Avakaya is one of the popular variety of pickle made in Andhra Pradesh & Telangana, Telugu-speaking South Indian states. Both these states are immensely known for hot and spicy foods. This Mango Pickle is a similar but toned down version which is also simpler to make.
Though I have tried so many recipes, this recipe is special to me as it is very flavorful & easy to make. This can be made with any kind of raw sour green mangoes and can be consumed after 3 days of preparing it.
I tested & retested this recipe countless number of times so I have updated lot of tips for better shelf-life.
This Mango Pickle keeps good for a couple of months at room temperature if you take good care. It keeps good in the refrigerator for 6 to 7 months. If you plan to store it for an year then do check out this traditional recipe of Andhra avakaya here.
You may like these pickle recipes
Andhra style tomato pickle
How to make Mango Pickle (Stepwise Photos)
1.This step is for better shelf-life. If you skip this step, you have to refrigerate the pickle right away after making it. To make mango pickle, firstly make sure all the following are completely dry and free from moisture. It is ideal to sun dry all of them for a few hours. If you do not have sunlight, then wipe with a clean dry cloth and keep them in a dry place the previous night.
- 1 mixing bowl
- 2 large spoon
- 1 small blender jar (or spice jar)
- 1 chopping board
- 2 knives (1 small & 1 large)
- work area (has to be super clean and dry)
2. Dry roast half teaspoon methi seeds on a low flame till they begin to smell good. Transfer these to a plate. To the same hot pan, add 3 tablespoons oil and allow it to warm up. Set aside to cool completely. You can skip warming the oil if you intend to finish it with in 10 to 12 days. If using cold pressed oil, skip heating the oil.
3. Powder 1 tablespoon mustard seeds and ½ teaspoon roasted methi seeds in a blender to a fine or coarse powder to suit your liking. A fine powder needs less oil for the pickle.
Cut the Mango
4. Wash 1 large mango (or 2 medium) well under running water. I prefer to soak mango in salted water for 30 minutes, scrub it with additional salt and wash off. If you are using organic mango, you can just wash it well and use. Dry it thoroughly. Wipe off with an absorbent cloth or tissue.

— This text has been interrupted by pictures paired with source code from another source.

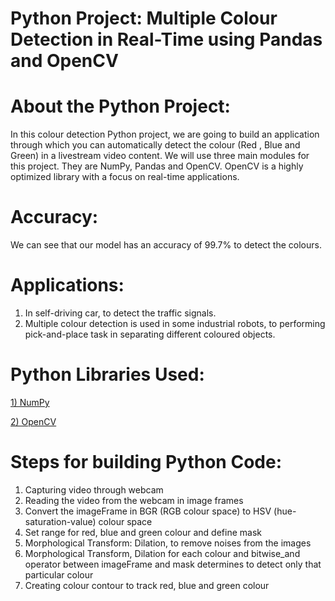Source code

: # Python Project: Multiple Colour Detection in Real-Time using Pandas and OpenCV

# About the Python Project:
In this colour detection Python project, we are going to build an application through which you can automatically detect the colour (Red , Blue and Green) in a livestream video content. 
We will use three main modules for this project. They are NumPy, Pandas and OpenCV. OpenCV is a highly optimized library with a focus on real-time applications.

# Accuracy: 
We can see that our model has an accuracy of 99.7% to detect the colours.

# Applications:
1) In self-driving car, to detect the traffic signals.
2) Multiple colour detection is used in some industrial robots, to performing pick-and-place task in separating different coloured objects.

# Python Libraries Used:
[1) NumPy](https://en.wikipedia.org/wiki/NumPy)

[2) OpenCV](https://en.wikipedia.org/wiki/OpenCV)

# Steps for building Python Code:
1. Capturing video through webcam
2. Reading the video from the webcam in image frames
3. Convert the imageFrame in BGR (RGB colour space) to HSV (hue-saturation-value) colour space
4. Set range for red, blue and green colour and define mask
5. Morphological Transform: Dilation, to remove noises from the images
6. Morphological Transform, Dilation for each colour and bitwise_and operator between imageFrame and mask determines to detect only that particular colour
7. Creating colour contour to track red, blue and green colour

5. Chop them to slightly large cubes of 1 by 1 inch. Smaller pieces tend to turn very soft and mushy when stored for longer. Also I used up the left over pulp on the mango. I finely chopped it as well. They turn soft and add volume to the pickle gravy.
Optional – for extra shelf-life
You can skip this step if you are going to refrigerate the mango pickle right away after making it. If you prefer to store it for a few months at room temperature, then sun dry all the spice powders, garlic, salt and chopped mangoes for 4 to 5 hours. This has to be done in hot sun. If you do not have sunlight, then keep them in the oven set to 60 to 70 C (140 to 160 F) for 1 hour, with the oven door left ajar.
Spread the spice powders in a plate. Then garlic & chopped mangoes in a separate tray. Place them under sun or in oven. (I don’t keep the salt in oven). Later cool them and follow the recipe steps.
Make the Mango Pickle
6. To a large mixing bowl, add 1 ¼ cup mango cubes, 3 tablespoons red chili powder, mustard methi powder from the grinder, 1 ½ teaspoon salt and 4 lightly crushed garlic cloves.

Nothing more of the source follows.